My recommendations would be to use the Post name. You will be able to customise its label further when editing your post. This is configured under Settings > Permalinks:
Installing Recommended Plugins
Below are the plugins I use on this site. Go to Plugins > Add New to search for them, install and activate them. I’ve tried several different plugins that perform these functionalities and I found these to be the best in their category:
- Jetpack: Jetpack is a must-have plugin. It will give you many useful widgets that you can use to customise your sidebar or head banner. Additionally, it provides important statistics for page views on your blog. To install it, you will need to create an account with WordPress.com and, once installed, Jetpack will be part of your WordPress toolbar.
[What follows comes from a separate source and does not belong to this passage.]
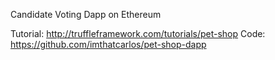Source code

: Candidate Voting Dapp on Ethereum

Tutorial: http://truffleframework.com/tutorials/pet-shop
Code: https://github.com/imthatcarlos/pet-shop-dapp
- Limit Login Attempts: As discussed previously, this is an important plugin to help you secure your blog. By default, WordPress does not restrict the number of failed login attempts. This plugin will prevent hackers from using brute force to break into your administration area.
- WordPress SEO: This is probably the most useful plugin I have installed. It allows you to optimise your articles so that they rank higher in search engines. Some of my blog posts are the top result in Google and I barely have any backlinks. This plugin gives you feedback on the strengths and weaknesses of your content with respect to search engine optimisation. It will also provide you with the sitemap of your blog for search engine indexing.
- AddThis: A very popular plugin that allows you to add social network sharing buttons to your articles. In a context where almost everyone surfing the web has a Facebook or Twitter account, this offers an easy way to get visibility if people like your content. I also find the look and feel of their buttons simple and aesthetically pleasing.
- Quick Adsense: An easy-to-use plugin to better display your Google Adsense advertisements. Ad placement is a critical part of your blog design if you want to direct reader’s attention and convert it into clicks (in this context clicks translate into passive income!).
- TablePress: I use this plugin to create tables for my posts. It is intuitive and has some advanced options like sorting, which is nice.
- UpdraftPlus: This plugin allows you to back up all the files on your blog. In case something bad happens, you can restore it in a few clicks. You can directly configure it to store the files on any cloud server where you have an account, for example Google Drive. You can also specify how many times a backup should happen and how many of them should be kept at a time. For instance, I have a daily backup with 5 rolling copies stored.
- W3 Total Cache: This program will help you speed up the loading time of your blog. It preloads pages in a cache and allows readers to access the cache pages rather than the original pages, which take longer to load. That makes browsing a more pleasant experience for your viewers, and will help reduce their bounce rate.
- Post Ratings: This is a very simple plugin that allows readers to rate your articles. The best part is that this rating will be displayed in Google search results and attracts visibility.